KUALA LUMPUR- Malaysian palm oil futures on Tuesday rose for a fifth straight day to close at a 10-year high, as it tracked a rally in crude and soyoil futures.
The benchmark palm oil contract for May delivery on the Bursa Malaysia Derivatives Exchange closed up 40 ringgit, or 1.03%, to 3,918 ringgit ($952.13) a tonne, its highest since Feb. 14, 2011.
Palm is rising on continued strength in soyoil, but its rise is lagging those of its rivals because of weaker fundamentals, a Kuala Lumpur-based trader said.
Traders are awaiting official February supply and demand data, as well as cargo surveyor export data due on Wednesday.
A Reuters survey last week pegged end-February stockpile to rise 7% to 1.42 million tonnes amid higher output and stagnant exports.

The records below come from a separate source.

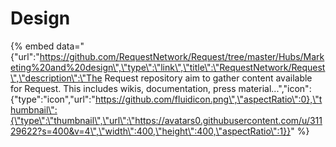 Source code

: # Design

{% embed data="{\"url\":\"https://github.com/RequestNetwork/Request/tree/master/Hubs/Marketing%20and%20design\",\"type\":\"link\",\"title\":\"RequestNetwork/Request\",\"description\":\"The Request repository aim to gather content available for Request. This includes wikis, documentation, press material...\",\"icon\":{\"type\":\"icon\",\"url\":\"https://github.com/fluidicon.png\",\"aspectRatio\":0},\"thumbnail\":{\"type\":\"thumbnail\",\"url\":\"https://avatars0.githubusercontent.com/u/31129622?s=400&v=4\",\"width\":400,\"height\":400,\"aspectRatio\":1}}" %}



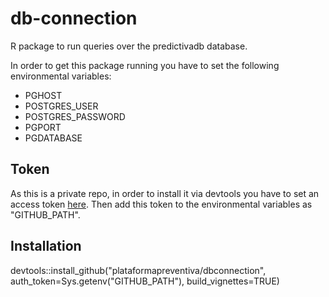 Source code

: # db-connection
R package to run queries over the predictivadb database.

In order to get this package running you have to set the following environmental variables:
* PGHOST
* POSTGRES_USER
* POSTGRES_PASSWORD
* PGPORT
* PGDATABASE

## Token
As this is a private repo, in order to install it via devtools you have to
set an access token [here](https://github.com/settings/tokens/new).
Then add this token to the environmental variables as "GITHUB_PATH".

## Installation
devtools::install_github("plataformapreventiva/dbconnection", auth_token=Sys.getenv("GITHUB_PATH"), build_vignettes=TRUE)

India's palm oil imports are set to rebound in March and April to meet rising demand from hotels and restaurants, as lower shipments last month have depleted stocks, according to industry participants.
Dalian's most-active soyoil contract rose 0.7%, while its palm oil contract fell 1.6%. Soyoil prices on the Chicago Board of Trade were up 1.3%.
The gains in soyoil were underpinned by concerns over supply as agribusiness consultancy AgRural said on Monday that Brazilian farmers reaped less soybeans than expected from fields last week as rains continued to disrupt the work of harvesters.
Palm oil is affected by price movements in related oils as they compete for a share in the global vegetable oils market.
Oil prices rose towards $69 a barrel as investors focused on prospects for tighter supply due to extended OPEC+ output curbs, making palm a more attractive option for biodiesel feedstock.